- Action item -
A faithful, word-for-word copy of the data below is required, without pictures.

[Records contained in a dataset]
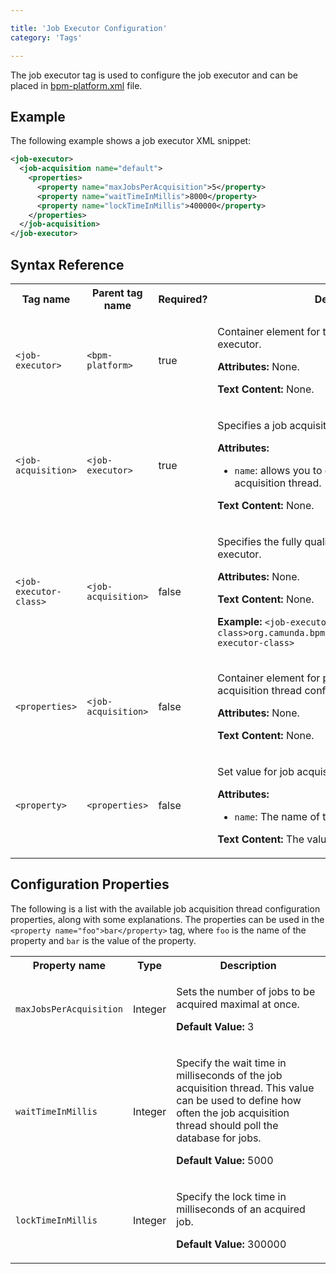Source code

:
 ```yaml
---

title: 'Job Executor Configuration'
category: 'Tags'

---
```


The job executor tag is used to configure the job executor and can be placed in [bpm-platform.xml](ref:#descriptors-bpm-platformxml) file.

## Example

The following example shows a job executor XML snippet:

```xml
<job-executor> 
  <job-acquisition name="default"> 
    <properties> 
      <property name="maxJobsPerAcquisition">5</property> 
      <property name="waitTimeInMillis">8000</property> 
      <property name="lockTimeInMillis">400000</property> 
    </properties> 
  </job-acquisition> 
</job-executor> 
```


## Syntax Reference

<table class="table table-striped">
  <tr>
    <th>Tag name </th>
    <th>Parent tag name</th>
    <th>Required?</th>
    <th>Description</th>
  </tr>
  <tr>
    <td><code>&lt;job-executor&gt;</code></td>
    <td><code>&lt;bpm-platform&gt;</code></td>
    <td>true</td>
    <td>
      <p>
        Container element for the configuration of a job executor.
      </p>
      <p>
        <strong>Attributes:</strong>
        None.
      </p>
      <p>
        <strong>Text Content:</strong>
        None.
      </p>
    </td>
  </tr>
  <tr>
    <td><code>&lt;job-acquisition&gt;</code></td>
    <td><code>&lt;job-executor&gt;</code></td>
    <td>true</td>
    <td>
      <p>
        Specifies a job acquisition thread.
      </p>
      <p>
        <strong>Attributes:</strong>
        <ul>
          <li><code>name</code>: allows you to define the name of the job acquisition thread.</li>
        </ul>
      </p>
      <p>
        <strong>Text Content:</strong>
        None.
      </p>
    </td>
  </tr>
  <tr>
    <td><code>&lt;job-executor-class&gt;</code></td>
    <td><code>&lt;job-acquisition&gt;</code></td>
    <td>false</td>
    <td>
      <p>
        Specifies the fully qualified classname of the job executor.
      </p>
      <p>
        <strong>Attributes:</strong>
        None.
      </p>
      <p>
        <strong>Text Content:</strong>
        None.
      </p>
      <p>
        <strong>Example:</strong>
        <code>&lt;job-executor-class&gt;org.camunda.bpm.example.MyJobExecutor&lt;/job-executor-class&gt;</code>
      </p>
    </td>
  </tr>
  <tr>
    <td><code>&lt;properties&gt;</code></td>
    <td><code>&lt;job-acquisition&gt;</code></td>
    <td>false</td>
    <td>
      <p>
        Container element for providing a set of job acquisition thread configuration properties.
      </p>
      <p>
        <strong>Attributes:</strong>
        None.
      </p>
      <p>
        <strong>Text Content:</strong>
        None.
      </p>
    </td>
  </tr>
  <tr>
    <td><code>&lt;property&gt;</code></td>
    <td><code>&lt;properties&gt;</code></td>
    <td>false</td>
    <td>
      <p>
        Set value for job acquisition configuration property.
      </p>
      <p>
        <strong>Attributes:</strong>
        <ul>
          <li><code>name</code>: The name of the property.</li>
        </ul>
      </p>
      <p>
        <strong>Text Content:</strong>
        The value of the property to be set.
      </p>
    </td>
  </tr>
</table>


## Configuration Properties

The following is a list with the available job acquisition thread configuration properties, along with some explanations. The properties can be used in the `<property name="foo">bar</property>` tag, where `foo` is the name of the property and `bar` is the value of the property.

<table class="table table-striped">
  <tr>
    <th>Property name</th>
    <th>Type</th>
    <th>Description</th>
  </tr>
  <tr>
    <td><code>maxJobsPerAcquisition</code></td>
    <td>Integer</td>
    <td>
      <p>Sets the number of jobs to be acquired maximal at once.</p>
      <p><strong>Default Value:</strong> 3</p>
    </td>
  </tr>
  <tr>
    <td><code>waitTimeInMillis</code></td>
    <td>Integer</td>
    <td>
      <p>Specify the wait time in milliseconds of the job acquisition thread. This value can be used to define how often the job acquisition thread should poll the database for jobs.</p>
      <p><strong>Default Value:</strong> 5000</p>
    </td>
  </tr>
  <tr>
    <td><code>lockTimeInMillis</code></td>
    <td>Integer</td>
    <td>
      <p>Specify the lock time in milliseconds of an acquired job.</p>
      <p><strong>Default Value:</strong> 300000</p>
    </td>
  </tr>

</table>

- Result below -
Source code

:
 ```yaml
---

title: 'Job Executor Configuration'
category: 'Tags'

---
```


The job executor tag is used to configure the job executor and can be placed in [bpm-platform.xml](ref:#descriptors-bpm-platformxml) file.

## Example

The following example shows a job executor XML snippet:

```xml
<job-executor> 
  <job-acquisition name="default"> 
    <properties> 
      <property name="maxJobsPerAcquisition">5</property> 
      <property name="waitTimeInMillis">8000</property> 
      <property name="lockTimeInMillis">400000</property> 
    </properties> 
  </job-acquisition> 
</job-executor> 
```


## Syntax Reference

<table class="table table-striped">
  <tr>
    <th>Tag name </th>
    <th>Parent tag name</th>
    <th>Required?</th>
    <th>Description</th>
  </tr>
  <tr>
    <td><code>&lt;job-executor&gt;</code></td>
    <td><code>&lt;bpm-platform&gt;</code></td>
    <td>true</td>
    <td>
      <p>
        Container element for the configuration of a job executor.
      </p>
      <p>
        <strong>Attributes:</strong>
        None.
      </p>
      <p>
        <strong>Text Content:</strong>
        None.
      </p>
    </td>
  </tr>
  <tr>
    <td><code>&lt;job-acquisition&gt;</code></td>
    <td><code>&lt;job-executor&gt;</code></td>
    <td>true</td>
    <td>
      <p>
        Specifies a job acquisition thread.
      </p>
      <p>
        <strong>Attributes:</strong>
        <ul>
          <li><code>name</code>: allows you to define the name of the job acquisition thread.</li>
        </ul>
      </p>
      <p>
        <strong>Text Content:</strong>
        None.
      </p>
    </td>
  </tr>
  <tr>
    <td><code>&lt;job-executor-class&gt;</code></td>
    <td><code>&lt;job-acquisition&gt;</code></td>
    <td>false</td>
    <td>
      <p>
        Specifies the fully qualified classname of the job executor.
      </p>
      <p>
        <strong>Attributes:</strong>
        None.
      </p>
      <p>
        <strong>Text Content:</strong>
        None.
      </p>
      <p>
        <strong>Example:</strong>
        <code>&lt;job-executor-class&gt;org.camunda.bpm.example.MyJobExecutor&lt;/job-executor-class&gt;</code>
      </p>
    </td>
  </tr>
  <tr>
    <td><code>&lt;properties&gt;</code></td>
    <td><code>&lt;job-acquisition&gt;</code></td>
    <td>false</td>
    <td>
      <p>
        Container element for providing a set of job acquisition thread configuration properties.
      </p>
      <p>
        <strong>Attributes:</strong>
        None.
      </p>
      <p>
        <strong>Text Content:</strong>
        None.
      </p>
    </td>
  </tr>
  <tr>
    <td><code>&lt;property&gt;</code></td>
    <td><code>&lt;properties&gt;</code></td>
    <td>false</td>
    <td>
      <p>
        Set value for job acquisition configuration property.
      </p>
      <p>
        <strong>Attributes:</strong>
        <ul>
          <li><code>name</code>: The name of the property.</li>
        </ul>
      </p>
      <p>
        <strong>Text Content:</strong>
        The value of the property to be set.
      </p>
    </td>
  </tr>
</table>


## Configuration Properties

The following is a list with the available job acquisition thread configuration properties, along with some explanations. The properties can be used in the `<property name="foo">bar</property>` tag, where `foo` is the name of the property and `bar` is the value of the property.

<table class="table table-striped">
  <tr>
    <th>Property name</th>
    <th>Type</th>
    <th>Description</th>
  </tr>
  <tr>
    <td><code>maxJobsPerAcquisition</code></td>
    <td>Integer</td>
    <td>
      <p>Sets the number of jobs to be acquired maximal at once.</p>
      <p><strong>Default Value:</strong> 3</p>
    </td>
  </tr>
  <tr>
    <td><code>waitTimeInMillis</code></td>
    <td>Integer</td>
    <td>
      <p>Specify the wait time in milliseconds of the job acquisition thread. This value can be used to define how often the job acquisition thread should poll the database for jobs.</p>
      <p><strong>Default Value:</strong> 5000</p>
    </td>
  </tr>
  <tr>
    <td><code>lockTimeInMillis</code></td>
    <td>Integer</td>
    <td>
      <p>Specify the lock time in milliseconds of an acquired job.</p>
      <p><strong>Default Value:</strong> 300000</p>
    </td>
  </tr>

</table>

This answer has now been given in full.